Wow....it seems like its one thing after another with my bf. We just get through one issue and up comes another. He is finally going to see a pdoc Monday to get meds. but only because I told him i couldn't be in a relationship with him otherwise.....just to many ups and down and lies. I know I should walk away because he really does treat me like **** but everytime I try he comes back crying to please take him back and I cave everytime!!! He want's to be with me all week but come the week-end all he wants to do is party with his friends so he can get drunk and self medicate!!!! ~ I am pretty sure there have been other woman as well.....so do I have the word IDIOT written across my head or what!!! Anyway, how much of this goes away with meds. especially if he is not willing to give up the drinking with his buddies???? Am I fighting a losing battle here???
None of it will go away with meds. Not his type of behavior, it can't be blamed on Bipolar Disorder. Sounds to me your bf wants you when he wants you but has little consideration for you and what you want.
Kick him to the curb: he isn't ready for a commitment, he's a terminal little
boy and probably always will be. You deserve better than to allow yourself to
be used as a doormat. Don't allow yourself to be used by this manipulative
( tearfully showing up at your door begging to be taken back) self-centered (reserving the weekends specifically for partying with "the boys")guy.
I know how you feel. I have been on and off with my bf for 5 years now because he won't take his medication! He promises me he will, but never does. We are broken up right now and there is no way I will ever take him back this time unless he takes his meds and changes. He has mentally abused me our entire relationship, sad thing is that we have a daughter together. I just can't stand it, he gets irritated at every little thing and blows up. Then there are times he doesn't want anybody around and won't even speak. He himself doesn't even have a good reason as to why he doesn't take it!
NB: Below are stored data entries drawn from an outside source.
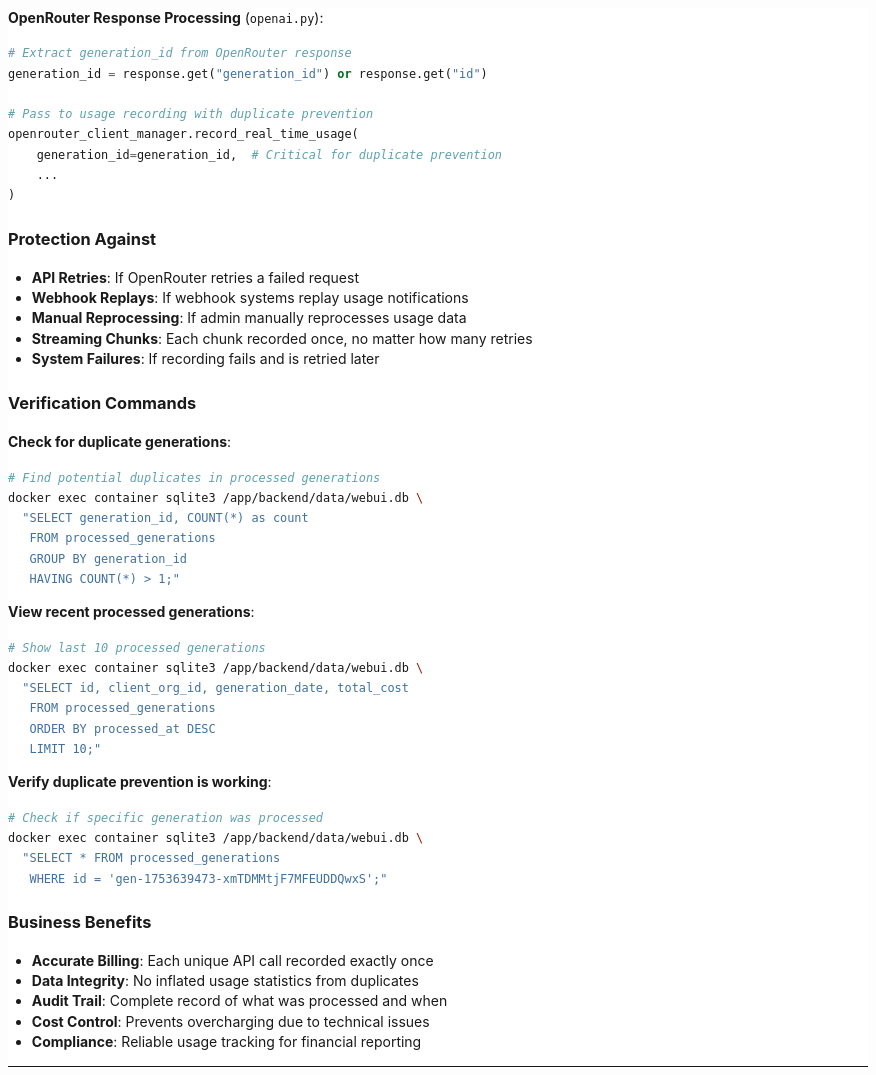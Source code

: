 **OpenRouter Response Processing** (`openai.py`):
```python
# Extract generation_id from OpenRouter response
generation_id = response.get("generation_id") or response.get("id")

# Pass to usage recording with duplicate prevention
openrouter_client_manager.record_real_time_usage(
    generation_id=generation_id,  # Critical for duplicate prevention
    ...
)
```

### Protection Against

- **API Retries**: If OpenRouter retries a failed request
- **Webhook Replays**: If webhook systems replay usage notifications  
- **Manual Reprocessing**: If admin manually reprocesses usage data
- **Streaming Chunks**: Each chunk recorded once, no matter how many retries
- **System Failures**: If recording fails and is retried later

### Verification Commands

**Check for duplicate generations**:
```bash
# Find potential duplicates in processed generations
docker exec container sqlite3 /app/backend/data/webui.db \
  "SELECT generation_id, COUNT(*) as count 
   FROM processed_generations 
   GROUP BY generation_id 
   HAVING COUNT(*) > 1;"
```

**View recent processed generations**:
```bash
# Show last 10 processed generations
docker exec container sqlite3 /app/backend/data/webui.db \
  "SELECT id, client_org_id, generation_date, total_cost 
   FROM processed_generations 
   ORDER BY processed_at DESC 
   LIMIT 10;"
```

**Verify duplicate prevention is working**:
```bash
# Check if specific generation was processed
docker exec container sqlite3 /app/backend/data/webui.db \
  "SELECT * FROM processed_generations 
   WHERE id = 'gen-1753639473-xmTDMMtjF7MFEUDDQwxS';"
```

### Business Benefits

- **Accurate Billing**: Each unique API call recorded exactly once
- **Data Integrity**: No inflated usage statistics from duplicates
- **Audit Trail**: Complete record of what was processed and when
- **Cost Control**: Prevents overcharging due to technical issues
- **Compliance**: Reliable usage tracking for financial reporting

---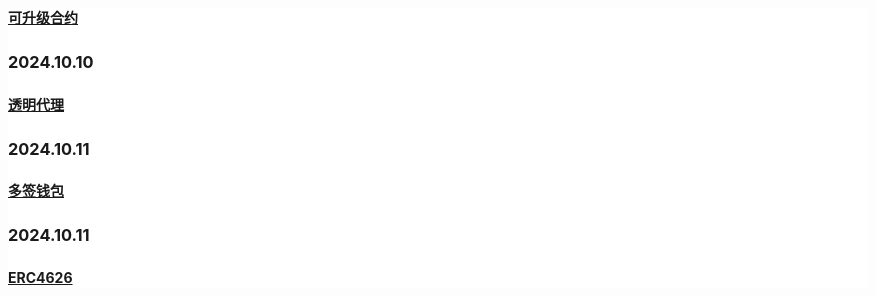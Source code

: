 #### [可升级合约](./content/0xfu/UpgradeContract.md)

### 

### 2024.10.10

#### [透明代理](./content/0xfu/TransparentProxy.md)

### 
 
### 2024.10.11

#### [多签钱包](./content/0xfu/MultisigWallet.md)

### 


### 2024.10.11

#### [ERC4626](./content/0xfu/ERC4626.md)

### 



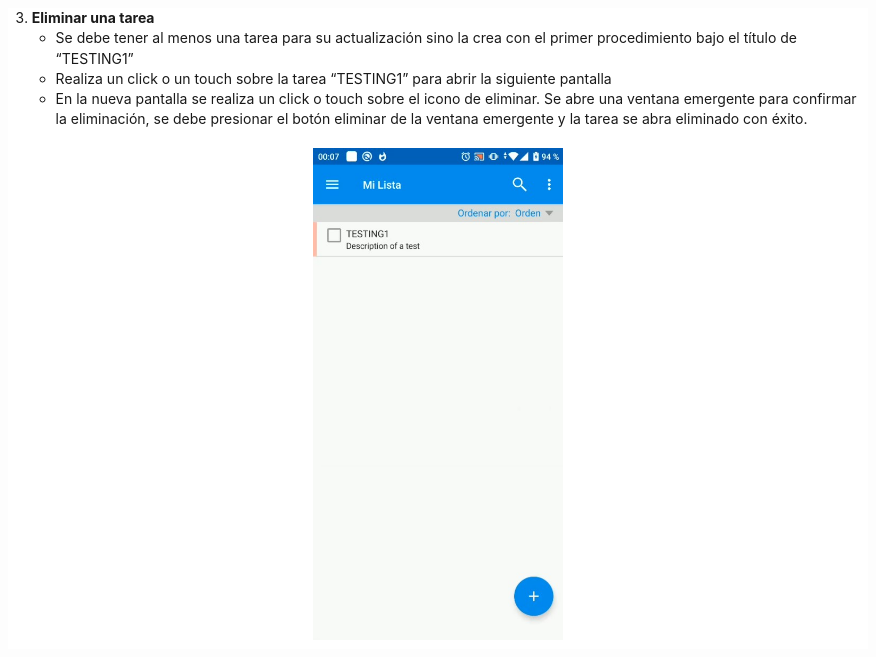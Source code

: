 
3. **Eliminar una tarea**
   - Se debe tener al menos una tarea para su actualización sino la crea con el primer procedimiento bajo el título de “TESTING1”
   - Realiza un click o un touch sobre la tarea “TESTING1” para abrir la siguiente pantalla
   - En la nueva pantalla se realiza un click o touch sobre el icono de eliminar. Se abre una ventana emergente para confirmar la eliminación, se debe presionar el botón eliminar de la ventana emergente y la tarea se abra eliminado con éxito.


<p align="center">
    <img width="250" height="500" src="src\img\11.jpg">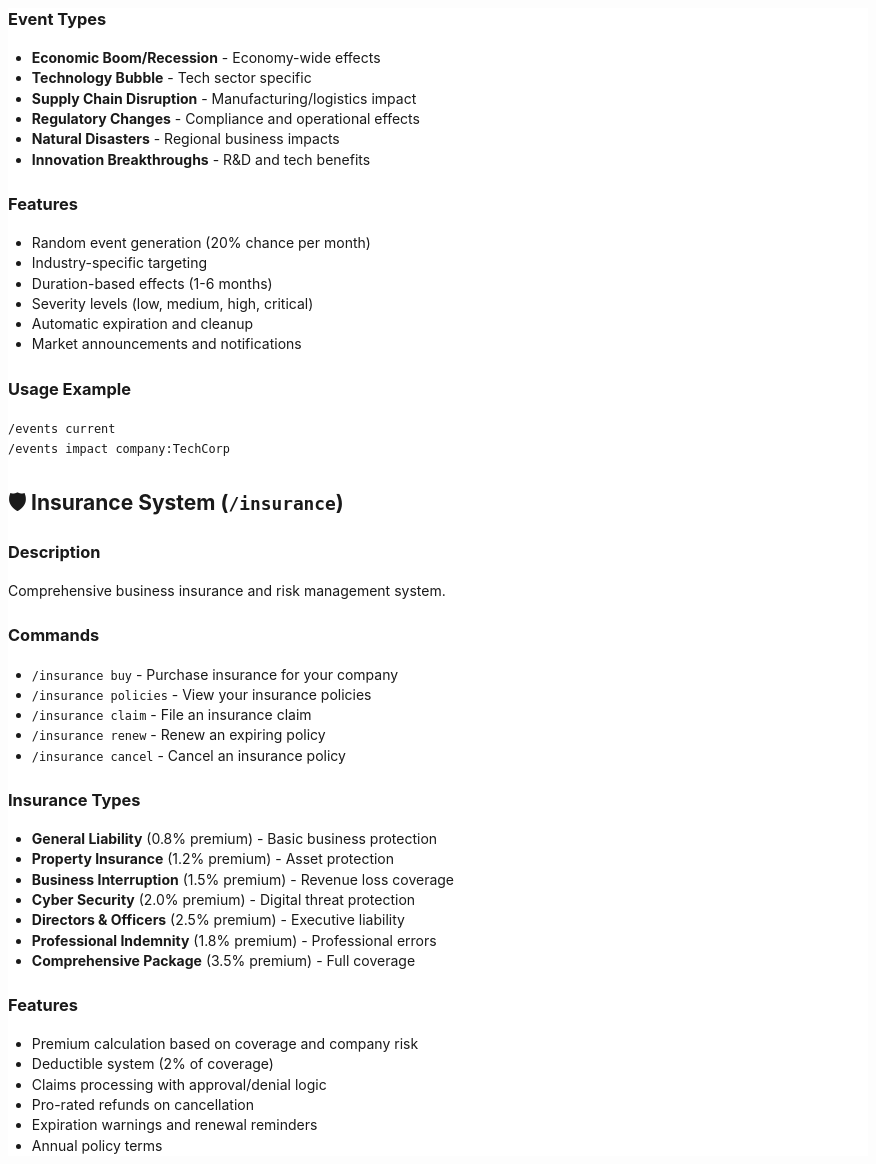 ### Event Types
- **Economic Boom/Recession** - Economy-wide effects
- **Technology Bubble** - Tech sector specific
- **Supply Chain Disruption** - Manufacturing/logistics impact
- **Regulatory Changes** - Compliance and operational effects
- **Natural Disasters** - Regional business impacts
- **Innovation Breakthroughs** - R&D and tech benefits

### Features
- Random event generation (20% chance per month)
- Industry-specific targeting
- Duration-based effects (1-6 months)
- Severity levels (low, medium, high, critical)
- Automatic expiration and cleanup
- Market announcements and notifications

### Usage Example
```
/events current
/events impact company:TechCorp
```

## 🛡️ Insurance System (`/insurance`)

### Description
Comprehensive business insurance and risk management system.

### Commands
- `/insurance buy` - Purchase insurance for your company
- `/insurance policies` - View your insurance policies
- `/insurance claim` - File an insurance claim
- `/insurance renew` - Renew an expiring policy
- `/insurance cancel` - Cancel an insurance policy

### Insurance Types
- **General Liability** (0.8% premium) - Basic business protection
- **Property Insurance** (1.2% premium) - Asset protection
- **Business Interruption** (1.5% premium) - Revenue loss coverage
- **Cyber Security** (2.0% premium) - Digital threat protection
- **Directors & Officers** (2.5% premium) - Executive liability
- **Professional Indemnity** (1.8% premium) - Professional errors
- **Comprehensive Package** (3.5% premium) - Full coverage

### Features
- Premium calculation based on coverage and company risk
- Deductible system (2% of coverage)
- Claims processing with approval/denial logic
- Pro-rated refunds on cancellation
- Expiration warnings and renewal reminders
- Annual policy terms

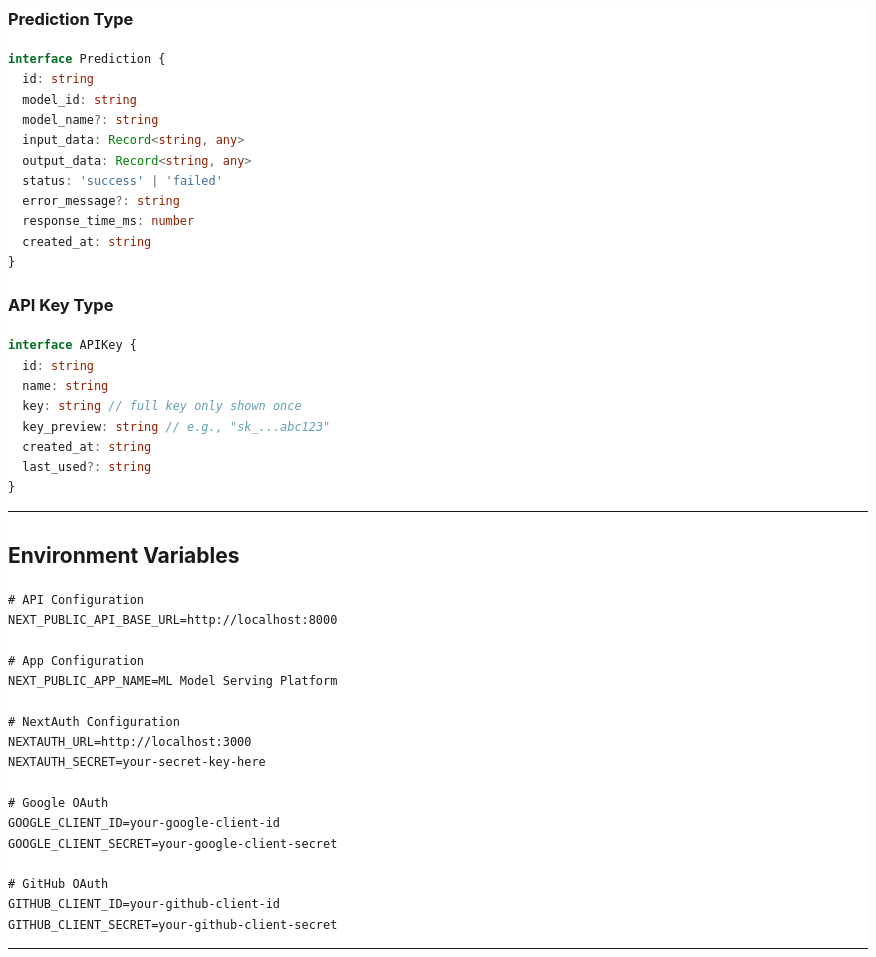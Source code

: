 ### Prediction Type
```typescript
interface Prediction {
  id: string
  model_id: string
  model_name?: string
  input_data: Record<string, any>
  output_data: Record<string, any>
  status: 'success' | 'failed'
  error_message?: string
  response_time_ms: number
  created_at: string
}
```

### API Key Type
```typescript
interface APIKey {
  id: string
  name: string
  key: string // full key only shown once
  key_preview: string // e.g., "sk_...abc123"
  created_at: string
  last_used?: string
}
```

---

## Environment Variables

```env
# API Configuration
NEXT_PUBLIC_API_BASE_URL=http://localhost:8000

# App Configuration
NEXT_PUBLIC_APP_NAME=ML Model Serving Platform

# NextAuth Configuration
NEXTAUTH_URL=http://localhost:3000
NEXTAUTH_SECRET=your-secret-key-here

# Google OAuth
GOOGLE_CLIENT_ID=your-google-client-id
GOOGLE_CLIENT_SECRET=your-google-client-secret

# GitHub OAuth
GITHUB_CLIENT_ID=your-github-client-id
GITHUB_CLIENT_SECRET=your-github-client-secret
```

---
Medication alone isn't responsible for your boyfriend's behavior. Mental abuse is not
a symptom of Bipolar, it's a personality problem and something he can control or
refrain from if he wanted to. I think pinning your hopes on medication, i.e. he will act
better/ everything will change for the better is wishful thinking. Things will still be
the same as far as his personality. Yes, it will help his moods but it isn't going to
correct his personality flaws and character defects. Medication can't change a
worm into a butterfly.
I think you have given him enough of your time, and with stood enough of his
disrespect for you and your daughter, as well as his totally unacceptable abuse,
to say you gave the relationship your best effort and walk away.
Do so before the situation becomes ugly and he resorts to violence. You realize, I'm
betting, that verbal abuse almost always escalates into physical abuse.
You can't make him take his medicine and the medicine can't cure all his problems even
if he took it. My advise is to accept the situation for what it is instead of waiting
for any changes from him due to medicine or otherwise. He obviously doesn't want
(I hope I haven't offended you, I'm just concerned)
You did not offened me at all.....just the oppsosite. You said exactly what I needed to hear Thank-you!! ~ I love your analogy " medication can't change a worm into a butterfly" I think you are so right, medication can only do so much for a person. And he has yet to follow through on going to the doctor to gets meds anyway....who knows if he ever will.
I really do want to Thank-you for caring and being concerned!! ~ It is wonderful to know there are people out there that understand what I am going through and can help me see things from an objective view point. It will be hard to walk away because I do care about him, but for my own emotional well being, I know it is something that I HAVE to do!!!
Were you talking to me batmatic? If so, I am starting to think you are right. I think he is just an a$$ and likes to use being bipolar as an excuse! He flips out over nothing all of the time! An example would be that one time we were shopping and I pointed out a shirt to him that I thought would look good on him and went off on me! As stupid as that sounds, he did. He called me every name in the book and went on about how much he doesn't like me. Then he lets a few days go by and apologizes and admits that I didn't do anything wrong. It is an endless cycle.